Freeze Response: The Misunderstood Trauma Survival Mode

Freeze Response: The Misunderstood Trauma Survival Mode

The Freeze Response: The Most Misunderstood Survival Mode


Freeze Response is the Survival Response Nobody Talks About


“The body responds long before the mind catches up.”
Dr. Bessel van der Kolk

Most people are familiar with “fight or flight.” But fewer understand the freeze response, despite how deeply it shapes the lives of trauma survivors.

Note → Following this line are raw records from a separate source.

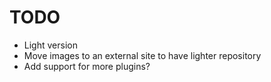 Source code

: # TODO

* Light version
* Move images to an external site to have lighter repository
* Add support for more plugins?
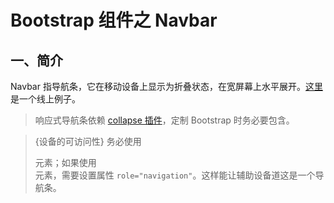 # Bootstrap 组件之 Navbar

## 一、简介

Navbar 指导航条，它在移动设备上显示为折叠状态，在宽屏幕上水平展开。[这里](http://codepen.io/zhangbao/full/YZrOKr/) 是一个线上例子。

> 响应式导航条依赖 [collapse 插件](http://getbootstrap.com/javascript/#collapse)，定制 Bootstrap 时务必要包含。

> {设备的可访问性}
> 务必使用 <nav> 元素；如果使用 <div> 元素，需要设置属性 `role="navigation"`。这样能让辅助设备道这是一个导航条。

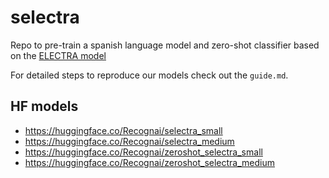 # selectra

Repo to pre-train a spanish language model and zero-shot classifier based on the [ELECTRA model](https://github.com/google-research/electra)

For detailed steps to reproduce our models check out the `guide.md`.

## HF models

- https://huggingface.co/Recognai/selectra_small
- https://huggingface.co/Recognai/selectra_medium
- https://huggingface.co/Recognai/zeroshot_selectra_small
- https://huggingface.co/Recognai/zeroshot_selectra_medium
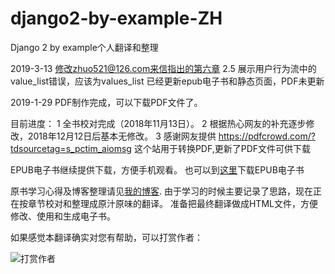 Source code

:# django2-by-example-ZH
Django 2 by example个人翻译和整理

2019-3-13
修改zhuo521@126.com来信指出的第六章 2.5 展示用户行为流中的
value_list错误，应该为values_list
已经更新epub电子书和静态页面，PDF未更新



2019-1-29
PDF制作完成，可以下载PDF文件了。


目前进度：
1 全书校对完成（2018年11月13日）。
2 根据热心网友的补充逐步修改，2018年12月12日后基本无修改。
3 感谢网友提供 https://pdfcrowd.com/?tdsourcetag=s_pctim_aiomsg 这个站用于转换PDF,更新了PDF文件可供下载




EPUB电子书继续提供下载，方便手机观看。
也可以到[这里](http://conyli.cc/django2-by-example-zh.epub)下载EPUB电子书

原书学习心得及博客整理请见[我的博客](http://www.conyli.cc/django-2-by-example).
由于学习的时候主要记录了思路，现在正在按章节校对和整理成原汁原味的翻译。
准备把最终翻译做成HTML文件，方便修改、使用和生成电子书。

如果感觉本翻译确实对您有帮助，可以打赏作者：

![打赏作者](http://img.conyli.cc/zfb.jpg)

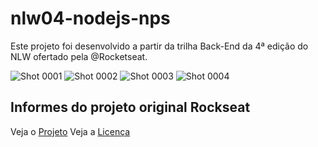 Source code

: # nlw04-nodejs-nps

Este projeto foi desenvolvido a partir da trilha Back-End da 4ª edição do NLW ofertado pela @Rocketseat.


![Shot 0001](https://user-images.githubusercontent.com/70069811/109357242-aaa3ff00-7860-11eb-9eb0-dd39431c05bd.png)
![Shot 0002](https://user-images.githubusercontent.com/70069811/109357258-b42d6700-7860-11eb-985c-dcff37633a5a.png)
![Shot 0003](https://user-images.githubusercontent.com/70069811/109357268-b68fc100-7860-11eb-8c00-b11d0b6b7756.png)
![Shot 0004](https://user-images.githubusercontent.com/70069811/109357279-ba234800-7860-11eb-9977-5901b7aa9fd0.png)


## Informes do projeto original Rockseat
Veja o [Projeto][project]
Veja a [Licença][license]



<!-- Markdown link & img dfn's -->

[project]:https://github.com/rocketseat-education/nlw-04-nodejs
[license]:https://github.com/rocketseat-education/nlw-04-nodejs/blob/main/LICENSE.md
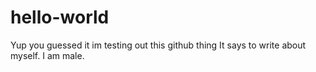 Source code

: # hello-world
Yup you guessed it im testing out this github thing
It says to write about myself. I am male.
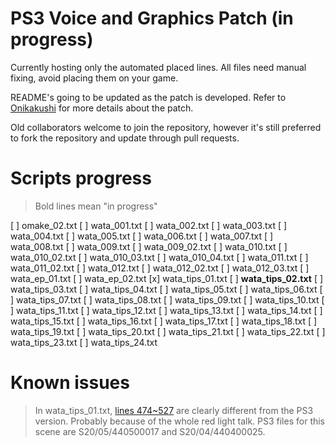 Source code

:# PS3 Voice and Graphics Patch (in progress)

Currently hosting only the automated placed lines. All files need manual fixing, avoid placing them on your game.

README's going to be updated as the patch is developed. Refer to [Onikakushi](https://github.com/higurashi-mod/onikakushi) for more details about the patch.

Old collaborators welcome to join the repository, however it's still preferred to fork the repository and update through pull requests.

# Scripts progress

>Bold lines mean "in progress"

[ ] omake_02.txt
[ ] wata_001.txt
[ ] wata_002.txt
[ ] wata_003.txt
[ ] wata_004.txt
[ ] wata_005.txt
[ ] wata_006.txt
[ ] wata_007.txt
[ ] wata_008.txt
[ ] wata_009.txt
[ ] wata_009_02.txt
[ ] wata_010.txt
[ ] wata_010_02.txt
[ ] wata_010_03.txt
[ ] wata_010_04.txt
[ ] wata_011.txt
[ ] wata_011_02.txt
[ ] wata_012.txt
[ ] wata_012_02.txt
[ ] wata_012_03.txt
[ ] wata_ep_01.txt
[ ] wata_ep_02.txt
[x] wata_tips_01.txt
[ ] **wata_tips_02.txt**
[ ] wata_tips_03.txt
[ ] wata_tips_04.txt
[ ] wata_tips_05.txt
[ ] wata_tips_06.txt
[ ] wata_tips_07.txt
[ ] wata_tips_08.txt
[ ] wata_tips_09.txt
[ ] wata_tips_10.txt
[ ] wata_tips_11.txt
[ ] wata_tips_12.txt
[ ] wata_tips_13.txt
[ ] wata_tips_14.txt
[ ] wata_tips_15.txt
[ ] wata_tips_16.txt
[ ] wata_tips_17.txt
[ ] wata_tips_18.txt
[ ] wata_tips_19.txt
[ ] wata_tips_20.txt
[ ] wata_tips_21.txt
[ ] wata_tips_22.txt
[ ] wata_tips_23.txt
[ ] wata_tips_24.txt

# Known issues

> In wata_tips_01.txt, [lines 474~527](https://github.com/higurashi-mod/watanagashi/blob/master/Update/wata_tips_01.txt#L474-L527) are clearly different from the PS3 version. Probably because of the whole red light talk. PS3 files for this scene are S20/05/440500017 and S20/04/440400025.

As a grief guide, somatic wellness specialist, and trauma-informed doula, I’ve seen how freeze is often dismissed, pathologized, or labeled as laziness. In truth, it is a wise biological strategy, one that emerges when the nervous system detects no safe way to fight or flee. It is the body’s way of preserving energy, shielding itself, and surviving what feels impossible to survive.

If you’ve ever gone numb in grief, spaced out under stress, or felt unable to move forward while everyone else seemed fine, you’ve likely experienced freeze.

And it deserves your understanding, not your shame.


What Is the Freeze Response?

The freeze response is part of our autonomic nervous system’s built-in defense system. It’s often referred to as the dorsal vagal state, a branch of the vagus nerve that governs immobilization and energy conservation.

When you freeze, your body may:

  • Feel numb or “far away” from sensation

  • Become quiet, still, or paralyzed

  • Go blank mentally, like a fog has descended

  • Struggle to speak, move, or make decisions

  • Feel like a ghost in your own body

This state is not a failure to act. It’s a survival reflex that kicks in when the brain believes:
“It’s not safe to fight. It’s not possible to flee. The best I can do is disappear.”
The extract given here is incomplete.